Ellen had eyes for nothing else that evening, and as it grew dark she went time and again with a lamp to look at the fish and to drop in crumbs of cracker.

During the four days the old folks were away we had run free; games and jokes had been in full swing. There was still mischief in us, for the next morning when we came down to do the chores before any one else was up, Addison said:

"Let's have some fun with Nell; she'll be down here pretty quick. Get some fish poles and strings and bend up some pins for hooks and we'll pretend to be fishing in the jar!"

In a few minutes we each had rigged up a semblance of fishing tackle and were ready. When Ellen opened the sitting-room door a little later the sight that met her astonished eyes took her breath away. Addison was calmly fishing in the jar!

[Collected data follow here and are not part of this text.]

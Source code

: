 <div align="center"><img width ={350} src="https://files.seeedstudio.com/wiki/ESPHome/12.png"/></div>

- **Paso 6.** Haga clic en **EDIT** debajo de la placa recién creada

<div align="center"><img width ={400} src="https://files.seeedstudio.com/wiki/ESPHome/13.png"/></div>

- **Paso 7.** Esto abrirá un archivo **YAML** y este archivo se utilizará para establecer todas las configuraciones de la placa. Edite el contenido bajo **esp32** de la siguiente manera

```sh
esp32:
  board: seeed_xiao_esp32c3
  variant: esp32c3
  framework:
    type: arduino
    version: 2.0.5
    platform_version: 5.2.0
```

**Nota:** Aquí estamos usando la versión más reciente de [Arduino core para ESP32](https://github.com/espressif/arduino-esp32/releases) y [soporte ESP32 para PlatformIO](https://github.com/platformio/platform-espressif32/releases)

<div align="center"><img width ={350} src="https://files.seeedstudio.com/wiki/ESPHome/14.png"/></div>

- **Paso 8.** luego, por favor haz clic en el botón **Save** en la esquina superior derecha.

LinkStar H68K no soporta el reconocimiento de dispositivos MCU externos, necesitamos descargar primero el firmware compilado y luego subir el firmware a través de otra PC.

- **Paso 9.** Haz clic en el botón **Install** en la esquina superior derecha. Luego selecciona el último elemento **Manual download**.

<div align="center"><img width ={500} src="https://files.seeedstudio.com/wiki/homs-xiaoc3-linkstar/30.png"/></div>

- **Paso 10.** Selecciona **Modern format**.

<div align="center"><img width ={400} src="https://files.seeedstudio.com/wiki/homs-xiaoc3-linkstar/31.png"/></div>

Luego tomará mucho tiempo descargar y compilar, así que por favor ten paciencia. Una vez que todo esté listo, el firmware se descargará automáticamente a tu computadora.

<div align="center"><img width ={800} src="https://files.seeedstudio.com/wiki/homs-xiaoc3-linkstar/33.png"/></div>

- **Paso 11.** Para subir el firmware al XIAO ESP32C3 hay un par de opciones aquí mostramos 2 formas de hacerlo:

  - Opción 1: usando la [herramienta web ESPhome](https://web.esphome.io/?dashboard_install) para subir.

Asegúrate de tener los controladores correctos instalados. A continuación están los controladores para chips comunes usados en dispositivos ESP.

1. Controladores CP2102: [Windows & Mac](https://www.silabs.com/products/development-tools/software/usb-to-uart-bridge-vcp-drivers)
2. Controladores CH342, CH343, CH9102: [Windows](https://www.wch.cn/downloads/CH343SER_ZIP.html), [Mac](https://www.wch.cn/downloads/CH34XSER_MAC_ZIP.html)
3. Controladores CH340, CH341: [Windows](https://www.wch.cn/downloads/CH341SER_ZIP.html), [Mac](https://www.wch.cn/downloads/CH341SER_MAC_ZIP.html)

"What are you doing?" she cried. "My goldfish!"

Addison fled out of the room with Ellen in hot pursuit; she finally caught him, seized the rod and broke it. But when she turned back to see what damages her adored fish had suffered, she beheld Halstead, perched over the jar, also fishing in it.

"My senses! You here, too!" she cried. "Can't a boy see a fish without wanting to catch it?"

When she hurried back in a flurry of anxiety after chasing him to the carriage house, she found me there, too, pretending to yank one out. But by this time she saw that it was a joke, and the box on the ear that she gave me was not a very hard one.